**Directions for this task**.
Wherever an image appears in the records, exclude it, and reproduce everything else exactly.

**Data extract**.
%%

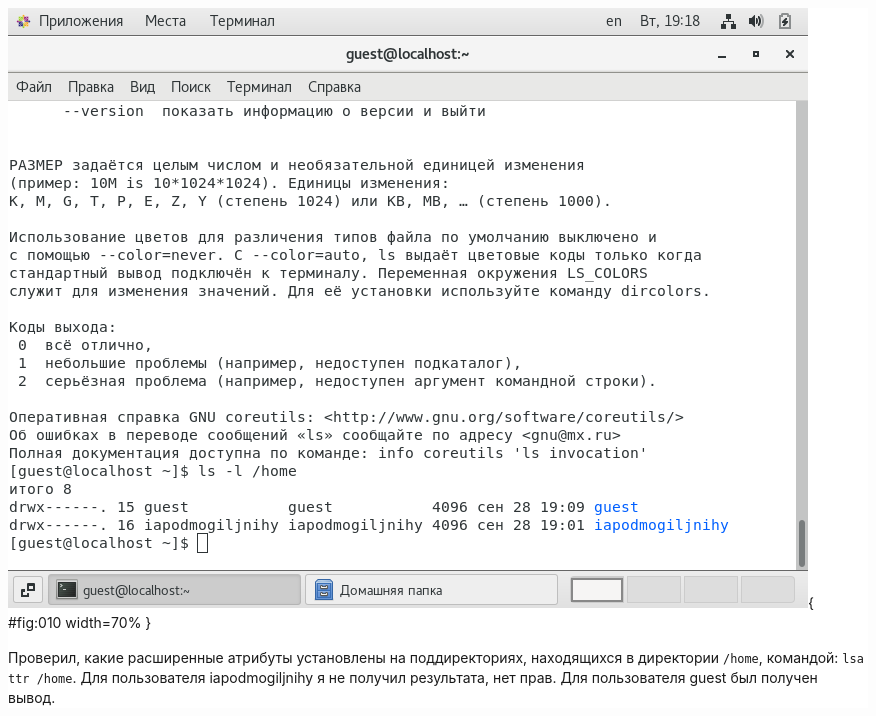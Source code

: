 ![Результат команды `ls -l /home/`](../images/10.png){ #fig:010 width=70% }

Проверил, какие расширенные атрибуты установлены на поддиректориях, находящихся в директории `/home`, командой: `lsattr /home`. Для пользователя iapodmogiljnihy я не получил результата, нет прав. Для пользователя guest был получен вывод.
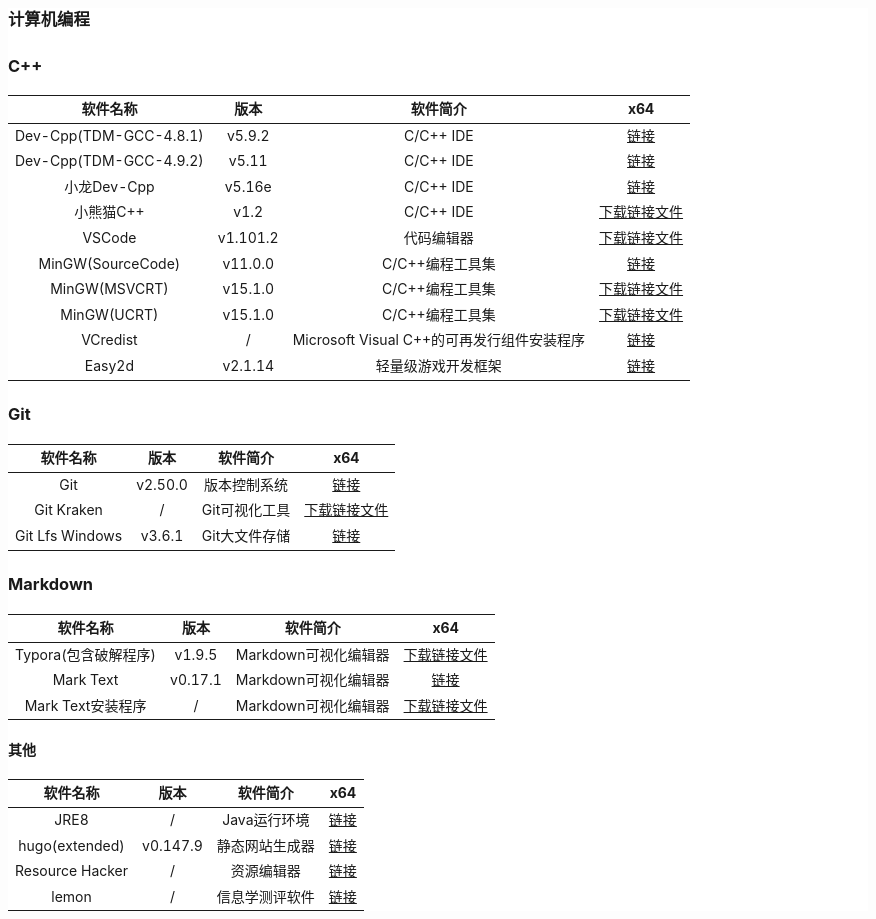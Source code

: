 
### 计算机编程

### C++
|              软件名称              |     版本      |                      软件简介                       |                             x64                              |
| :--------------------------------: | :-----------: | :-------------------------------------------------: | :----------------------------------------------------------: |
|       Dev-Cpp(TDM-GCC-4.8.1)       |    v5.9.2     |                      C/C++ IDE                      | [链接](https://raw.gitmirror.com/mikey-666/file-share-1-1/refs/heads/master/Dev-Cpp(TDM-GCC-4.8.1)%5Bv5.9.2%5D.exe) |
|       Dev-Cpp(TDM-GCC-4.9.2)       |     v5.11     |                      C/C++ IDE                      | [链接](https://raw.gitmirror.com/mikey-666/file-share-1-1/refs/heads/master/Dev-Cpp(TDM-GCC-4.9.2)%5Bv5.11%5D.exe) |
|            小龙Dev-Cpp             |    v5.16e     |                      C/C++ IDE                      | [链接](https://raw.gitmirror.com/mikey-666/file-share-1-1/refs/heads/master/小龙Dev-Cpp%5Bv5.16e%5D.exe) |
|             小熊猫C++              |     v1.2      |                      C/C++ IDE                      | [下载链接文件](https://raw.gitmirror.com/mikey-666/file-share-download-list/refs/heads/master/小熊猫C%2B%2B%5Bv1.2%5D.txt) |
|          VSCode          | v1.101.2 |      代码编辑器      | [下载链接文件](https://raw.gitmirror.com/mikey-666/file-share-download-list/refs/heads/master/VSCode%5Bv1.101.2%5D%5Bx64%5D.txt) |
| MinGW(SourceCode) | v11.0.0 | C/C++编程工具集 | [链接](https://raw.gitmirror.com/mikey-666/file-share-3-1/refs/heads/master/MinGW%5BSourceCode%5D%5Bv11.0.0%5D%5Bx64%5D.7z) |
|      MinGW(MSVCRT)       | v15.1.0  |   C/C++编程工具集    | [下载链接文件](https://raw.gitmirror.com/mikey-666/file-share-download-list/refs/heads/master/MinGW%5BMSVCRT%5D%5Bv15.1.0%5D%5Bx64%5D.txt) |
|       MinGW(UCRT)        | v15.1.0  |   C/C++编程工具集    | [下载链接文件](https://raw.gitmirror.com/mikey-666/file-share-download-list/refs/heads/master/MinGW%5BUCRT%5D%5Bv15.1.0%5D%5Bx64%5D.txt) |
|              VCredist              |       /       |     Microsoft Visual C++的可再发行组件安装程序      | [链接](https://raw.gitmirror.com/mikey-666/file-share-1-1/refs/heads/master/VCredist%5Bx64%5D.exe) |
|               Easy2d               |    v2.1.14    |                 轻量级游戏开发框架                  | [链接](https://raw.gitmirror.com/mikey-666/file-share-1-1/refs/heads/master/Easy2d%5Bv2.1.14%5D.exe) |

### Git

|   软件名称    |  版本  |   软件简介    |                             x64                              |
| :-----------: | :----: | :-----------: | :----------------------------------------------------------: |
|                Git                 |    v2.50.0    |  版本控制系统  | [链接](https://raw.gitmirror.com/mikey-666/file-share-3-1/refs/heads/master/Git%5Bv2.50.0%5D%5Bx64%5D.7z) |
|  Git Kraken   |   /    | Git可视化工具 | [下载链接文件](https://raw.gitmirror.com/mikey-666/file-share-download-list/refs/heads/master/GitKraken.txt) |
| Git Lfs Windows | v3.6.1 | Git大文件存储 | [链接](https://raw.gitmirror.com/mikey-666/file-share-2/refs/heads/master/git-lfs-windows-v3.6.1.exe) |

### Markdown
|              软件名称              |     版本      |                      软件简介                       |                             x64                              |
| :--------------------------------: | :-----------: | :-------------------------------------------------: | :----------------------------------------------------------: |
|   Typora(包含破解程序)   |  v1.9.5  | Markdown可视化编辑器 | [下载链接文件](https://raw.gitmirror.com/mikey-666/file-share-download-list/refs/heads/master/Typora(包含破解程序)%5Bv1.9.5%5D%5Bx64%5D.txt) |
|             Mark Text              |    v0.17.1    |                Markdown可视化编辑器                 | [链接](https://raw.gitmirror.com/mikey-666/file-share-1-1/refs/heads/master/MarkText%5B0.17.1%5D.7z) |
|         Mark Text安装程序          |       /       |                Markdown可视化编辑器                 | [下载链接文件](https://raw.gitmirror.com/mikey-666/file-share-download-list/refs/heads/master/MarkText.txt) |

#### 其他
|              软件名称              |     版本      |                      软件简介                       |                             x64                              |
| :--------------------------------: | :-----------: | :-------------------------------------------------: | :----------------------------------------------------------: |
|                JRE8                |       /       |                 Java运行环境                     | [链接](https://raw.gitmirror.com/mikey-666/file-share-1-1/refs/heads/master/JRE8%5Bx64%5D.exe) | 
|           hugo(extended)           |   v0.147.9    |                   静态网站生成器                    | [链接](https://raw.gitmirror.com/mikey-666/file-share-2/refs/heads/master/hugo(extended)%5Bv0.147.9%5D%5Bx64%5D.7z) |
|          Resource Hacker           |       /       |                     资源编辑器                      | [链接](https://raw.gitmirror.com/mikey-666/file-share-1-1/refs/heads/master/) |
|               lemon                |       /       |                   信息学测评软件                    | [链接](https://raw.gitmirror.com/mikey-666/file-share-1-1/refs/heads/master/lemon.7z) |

%%

**Problem solution**.
Source code

: ![Результат команды `ls -l /home/`](../images/10.png){ #fig:010 width=70% }

Проверил, какие расширенные атрибуты установлены на поддиректориях, находящихся в директории `/home`, командой: `lsattr /home`. Для пользователя iapodmogiljnihy я не получил результата, нет прав. Для пользователя guest был получен вывод.
Source code

: 
### 计算机编程

### C++
|              软件名称              |     版本      |                      软件简介                       |                             x64                              |
| :--------------------------------: | :-----------: | :-------------------------------------------------: | :----------------------------------------------------------: |
|       Dev-Cpp(TDM-GCC-4.8.1)       |    v5.9.2     |                      C/C++ IDE                      | [链接](https://raw.gitmirror.com/mikey-666/file-share-1-1/refs/heads/master/Dev-Cpp(TDM-GCC-4.8.1)%5Bv5.9.2%5D.exe) |
|       Dev-Cpp(TDM-GCC-4.9.2)       |     v5.11     |                      C/C++ IDE                      | [链接](https://raw.gitmirror.com/mikey-666/file-share-1-1/refs/heads/master/Dev-Cpp(TDM-GCC-4.9.2)%5Bv5.11%5D.exe) |
|            小龙Dev-Cpp             |    v5.16e     |                      C/C++ IDE                      | [链接](https://raw.gitmirror.com/mikey-666/file-share-1-1/refs/heads/master/小龙Dev-Cpp%5Bv5.16e%5D.exe) |
|             小熊猫C++              |     v1.2      |                      C/C++ IDE                      | [下载链接文件](https://raw.gitmirror.com/mikey-666/file-share-download-list/refs/heads/master/小熊猫C%2B%2B%5Bv1.2%5D.txt) |
|          VSCode          | v1.101.2 |      代码编辑器      | [下载链接文件](https://raw.gitmirror.com/mikey-666/file-share-download-list/refs/heads/master/VSCode%5Bv1.101.2%5D%5Bx64%5D.txt) |
| MinGW(SourceCode) | v11.0.0 | C/C++编程工具集 | [链接](https://raw.gitmirror.com/mikey-666/file-share-3-1/refs/heads/master/MinGW%5BSourceCode%5D%5Bv11.0.0%5D%5Bx64%5D.7z) |
|      MinGW(MSVCRT)       | v15.1.0  |   C/C++编程工具集    | [下载链接文件](https://raw.gitmirror.com/mikey-666/file-share-download-list/refs/heads/master/MinGW%5BMSVCRT%5D%5Bv15.1.0%5D%5Bx64%5D.txt) |
|       MinGW(UCRT)        | v15.1.0  |   C/C++编程工具集    | [下载链接文件](https://raw.gitmirror.com/mikey-666/file-share-download-list/refs/heads/master/MinGW%5BUCRT%5D%5Bv15.1.0%5D%5Bx64%5D.txt) |
|              VCredist              |       /       |     Microsoft Visual C++的可再发行组件安装程序      | [链接](https://raw.gitmirror.com/mikey-666/file-share-1-1/refs/heads/master/VCredist%5Bx64%5D.exe) |
|               Easy2d               |    v2.1.14    |                 轻量级游戏开发框架                  | [链接](https://raw.gitmirror.com/mikey-666/file-share-1-1/refs/heads/master/Easy2d%5Bv2.1.14%5D.exe) |

### Git

|   软件名称    |  版本  |   软件简介    |                             x64                              |
| :-----------: | :----: | :-----------: | :----------------------------------------------------------: |
|                Git                 |    v2.50.0    |  版本控制系统  | [链接](https://raw.gitmirror.com/mikey-666/file-share-3-1/refs/heads/master/Git%5Bv2.50.0%5D%5Bx64%5D.7z) |
|  Git Kraken   |   /    | Git可视化工具 | [下载链接文件](https://raw.gitmirror.com/mikey-666/file-share-download-list/refs/heads/master/GitKraken.txt) |
| Git Lfs Windows | v3.6.1 | Git大文件存储 | [链接](https://raw.gitmirror.com/mikey-666/file-share-2/refs/heads/master/git-lfs-windows-v3.6.1.exe) |

### Markdown
|              软件名称              |     版本      |                      软件简介                       |                             x64                              |
| :--------------------------------: | :-----------: | :-------------------------------------------------: | :----------------------------------------------------------: |
|   Typora(包含破解程序)   |  v1.9.5  | Markdown可视化编辑器 | [下载链接文件](https://raw.gitmirror.com/mikey-666/file-share-download-list/refs/heads/master/Typora(包含破解程序)%5Bv1.9.5%5D%5Bx64%5D.txt) |
|             Mark Text              |    v0.17.1    |                Markdown可视化编辑器                 | [链接](https://raw.gitmirror.com/mikey-666/file-share-1-1/refs/heads/master/MarkText%5B0.17.1%5D.7z) |
|         Mark Text安装程序          |       /       |                Markdown可视化编辑器                 | [下载链接文件](https://raw.gitmirror.com/mikey-666/file-share-download-list/refs/heads/master/MarkText.txt) |

#### 其他
|              软件名称              |     版本      |                      软件简介                       |                             x64                              |
| :--------------------------------: | :-----------: | :-------------------------------------------------: | :----------------------------------------------------------: |
|                JRE8                |       /       |                 Java运行环境                     | [链接](https://raw.gitmirror.com/mikey-666/file-share-1-1/refs/heads/master/JRE8%5Bx64%5D.exe) | 
|           hugo(extended)           |   v0.147.9    |                   静态网站生成器                    | [链接](https://raw.gitmirror.com/mikey-666/file-share-2/refs/heads/master/hugo(extended)%5Bv0.147.9%5D%5Bx64%5D.7z) |
|          Resource Hacker           |       /       |                     资源编辑器                      | [链接](https://raw.gitmirror.com/mikey-666/file-share-1-1/refs/heads/master/) |
|               lemon                |       /       |                   信息学测评软件                    | [链接](https://raw.gitmirror.com/mikey-666/file-share-1-1/refs/heads/master/lemon.7z) |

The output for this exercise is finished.